To date, the account has over 4,000 followers and is quickly growing. With each new post, followers comment by leaving their own tidbits of information or thanking the creators for placing local spaces and objects—some of which are obscure and others that are well-known but poorly understood—in greater historical context.
The pair splits the responsibility of curating the account equally and tackles subject matter based on its location. “It’s been a very organic process for us, and it is representative of how this whole thing got started,” the creator who lives in Eastlake said. “We’ll take pictures of something, then we learn about the history we are interested in. It’s not planned too much.”
Both enjoy learning about Oakland’s art-deco architecture, and many of their over 200 posts published since the summer involve historic buildings.. Everyday buildings that people walk by and see often carry important stories, they said. “The buildings are a way to experience your city,” said the Eastlake resident.

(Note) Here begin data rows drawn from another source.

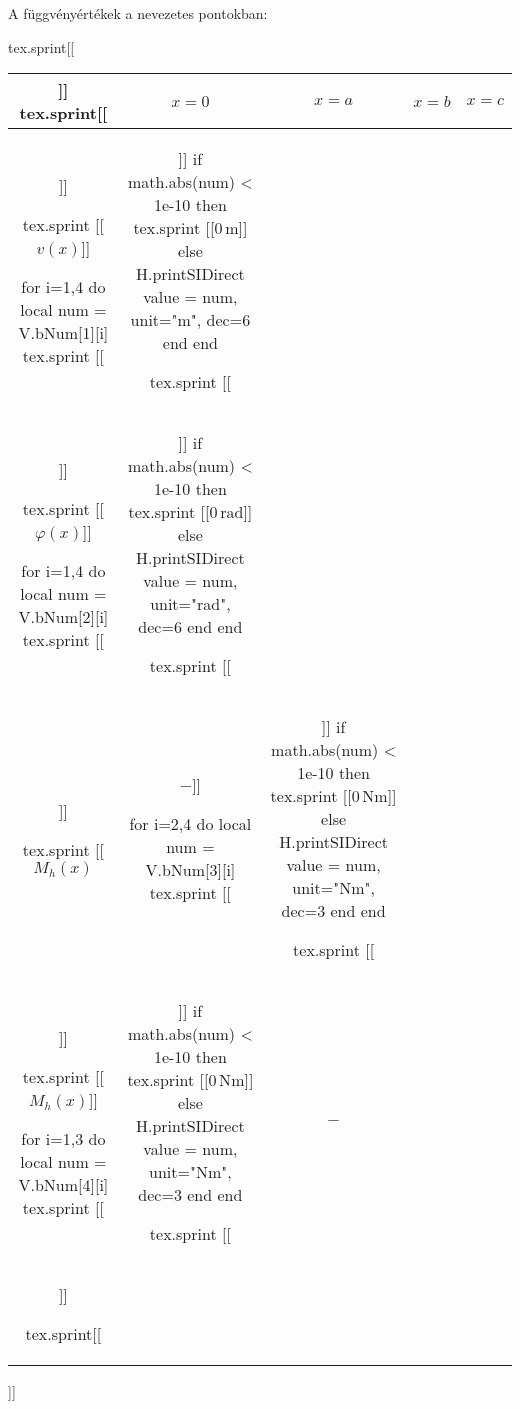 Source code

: A függvényértékek a nevezetes pontokban:
\begin{center}
\sifix{}
\def\arraystretch{1.25}
\begin{luacode*}
  tex.sprint[[\begin{tabular}{c|cccc|}]]
  tex.sprint[[& $x = 0$ & $x = a$ & $x = b$ & $x = c$ \\\hline]]

  tex.sprint [[$v(x)$]]

  for i=1,4 do
    local num = V.bNum[1][i]
    tex.sprint [[&]]
    if math.abs(num) < 1e-10 then
      tex.sprint [[$0\,\mathrm{m}$]]
    else
      H.printSIDirect { value = num, unit="m", dec=6 }
    end
  end

  tex.sprint [[\\]]

  tex.sprint [[$\varphi(x)$]]

  for i=1,4 do
    local num = V.bNum[2][i]
    tex.sprint [[&]]
    if math.abs(num) < 1e-10 then
      tex.sprint [[$0\,\mathrm{rad}$]]
    else
      H.printSIDirect { value = num, unit="rad", dec=6 }
    end
  end

  tex.sprint [[\\]]

  tex.sprint [[$M_h(x)$ & $-$]]

  for i=2,4 do
    local num = V.bNum[3][i]
    tex.sprint [[&]]
    if math.abs(num) < 1e-10 then
      tex.sprint [[$0\,\mathrm{Nm}$]]
    else
      H.printSIDirect { value = num, unit="Nm", dec=3 }
    end
  end

  tex.sprint [[\\]]

  tex.sprint [[$M_h(x)$]]

  for i=1,3 do
    local num = V.bNum[4][i]
    tex.sprint [[&]]
    if math.abs(num) < 1e-10 then
      tex.sprint [[$0\,\mathrm{Nm}$]]
    else
      H.printSIDirect { value = num, unit="Nm", dec=3 }
    end
  end

  tex.sprint [[&$-$\\\hline]]

  tex.sprint[[\end{tabular}]]
\end{luacode*}
\end{center}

Because most large indoor gatherings are still restricted, the posts highlight places that can be enjoyed outdoors or admired from the outside. Like a true San Franciscan, the account handler who lives in Eastlake doesn’t drive. Instead, she enlists her husband to drive her around town to take photographs. The creator who lives in North Oakland focuses mainly on photographing areas in her vicinity. Those photos, she said, are taken early in the morning before people are out and about.
Once they find a place they want to highlight, they rely on sites like Oakland Wiki for their research. Sometimes, they said, they also find inspiration for potential places to showcase on posts they come across on the Oakland History group’s Facebook page. “I’ll usually be reading about one thing [on Oakland Wiki], and I’ll see another link to something else that is just as interesting,” said the North Oakland resident. The pair also reference back to stories they read from local news outlets.
Neither has done extensive research on the demographics of their followers, but said they appear to be age-diverse based on the comments they leave on posts. “I’m definitely kind of impressed with the range that we have. It’s a joy to be able to connect with people, especially now during the pandemic,” the handler who lives in Eastlake said. “I feel like we connect with fans who are older and have been in Oakland for 40, 50, or 60 years. I noticed that we also have younger fans in their 20s and 30s.”
A post in January about The Apollos, a group of student activists from Oakland Technical High School who led the effort to make Martin Luther King Jr. Day, an official holiday in California, drew attention from current and former Oakland Tech students.
Neither of the Instagram account creators has any significant plans for the account other than to continue growing it organically, as they have been since last summer.
“This was such a hobby that we haven’t thought strategically about anything,” said the handler who lives in Eastlake. “We’re impressed that we have this many people who enjoy it.”